▸ **Task objective**: Transcribe the full listing with no word altered.

▸ **Provided records**:
= = = =

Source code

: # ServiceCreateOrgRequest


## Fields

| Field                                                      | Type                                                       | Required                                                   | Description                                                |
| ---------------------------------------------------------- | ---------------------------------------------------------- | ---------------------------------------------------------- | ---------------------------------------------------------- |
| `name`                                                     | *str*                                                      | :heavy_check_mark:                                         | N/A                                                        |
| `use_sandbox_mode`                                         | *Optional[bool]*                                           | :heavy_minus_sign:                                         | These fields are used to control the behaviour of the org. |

= = = =

▸ **Exercise output**:
Source code

: # ServiceCreateOrgRequest


## Fields

| Field                                                      | Type                                                       | Required                                                   | Description                                                |
| ---------------------------------------------------------- | ---------------------------------------------------------- | ---------------------------------------------------------- | ---------------------------------------------------------- |
| `name`                                                     | *str*                                                      | :heavy_check_mark:                                         | N/A                                                        |
| `use_sandbox_mode`                                         | *Optional[bool]*                                           | :heavy_minus_sign:                                         | These fields are used to control the behaviour of the org. |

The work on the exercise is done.